NY bill could allow cash checking firms to become creditors

BUFFALO, N.Y. (WIVB) – Getting a loan in New York could get a lot easier, especially for those shunned by banks, if a new bill pending in Albany is passed. All you would have to do is head to your closest business that cashes checks.

But opposition is mounting by consumer watchdog groups who claim questions about protecting borrowers from abusive lending practices have not been answered sufficiently.

CHECK CASHING TRADE GROUP RESPONSE | Click here to read an FAQ issued by New York’s check cashing trade group. 

The measure would allow check-cashing services to offer loans to individuals and small businesses, but those businesses would not be held to the same standards as banks and loan companies

At present, check cashing firms are regulated by the state and can offer a variety of other retail services–for a price–such as wiring money, paying bills, buying pre-paid debit cards and money orders.

The aim of the bill pending in Albany is to allow the check-cashing stores to loan money to people in underserved communities where it is a lot harder to borrow money from conventional financial institutions such as banks and credit unions.

But Thomas Keily, an attorney for the Western New York Law Center, a consumer watchdog group, contends the measure does not contain enough safeguards to protect consumers from abuse.

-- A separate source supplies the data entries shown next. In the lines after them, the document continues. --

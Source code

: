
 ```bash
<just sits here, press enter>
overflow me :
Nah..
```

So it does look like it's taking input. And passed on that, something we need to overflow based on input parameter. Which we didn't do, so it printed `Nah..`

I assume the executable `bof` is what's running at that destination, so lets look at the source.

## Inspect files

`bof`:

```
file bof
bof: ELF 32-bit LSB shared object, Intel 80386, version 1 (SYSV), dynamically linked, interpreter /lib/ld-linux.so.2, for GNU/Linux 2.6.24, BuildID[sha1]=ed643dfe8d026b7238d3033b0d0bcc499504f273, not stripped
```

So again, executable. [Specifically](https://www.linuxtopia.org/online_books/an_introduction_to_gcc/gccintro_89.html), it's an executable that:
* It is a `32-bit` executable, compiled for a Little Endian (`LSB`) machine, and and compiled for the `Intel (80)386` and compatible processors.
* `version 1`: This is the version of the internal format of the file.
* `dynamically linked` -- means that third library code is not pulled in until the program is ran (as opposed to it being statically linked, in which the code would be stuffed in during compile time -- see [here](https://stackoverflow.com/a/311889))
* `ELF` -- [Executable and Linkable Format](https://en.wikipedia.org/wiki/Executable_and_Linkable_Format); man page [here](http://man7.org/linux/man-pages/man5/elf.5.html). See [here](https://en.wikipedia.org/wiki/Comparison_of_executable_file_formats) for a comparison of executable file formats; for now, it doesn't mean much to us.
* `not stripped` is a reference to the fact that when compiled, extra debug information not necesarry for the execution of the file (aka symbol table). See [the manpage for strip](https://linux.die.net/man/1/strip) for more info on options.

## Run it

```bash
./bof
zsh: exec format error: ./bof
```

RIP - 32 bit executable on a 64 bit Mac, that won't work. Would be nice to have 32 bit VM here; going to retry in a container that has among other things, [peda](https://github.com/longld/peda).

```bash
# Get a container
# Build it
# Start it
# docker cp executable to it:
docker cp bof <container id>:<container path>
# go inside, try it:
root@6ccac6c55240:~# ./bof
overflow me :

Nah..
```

“In the legislation, there is no standard of what will happen–there is no standard. Could the check casher come after their tools, if they are a carpenter, could they seize their tools?”

Keily said check cashing firms are ill-equipped to properly assess what a borrower can afford to pay back, and how far they can go to collect on delinquent loans, “We don’t know because it is not established in the legislation, so it is very difficult to tell where that stops.”

With just days to go until the end of the legislative session, the odds seem to be stacked against the measure becoming law. The bill is in committee, and it still has to pass both the full Assembly and Senate.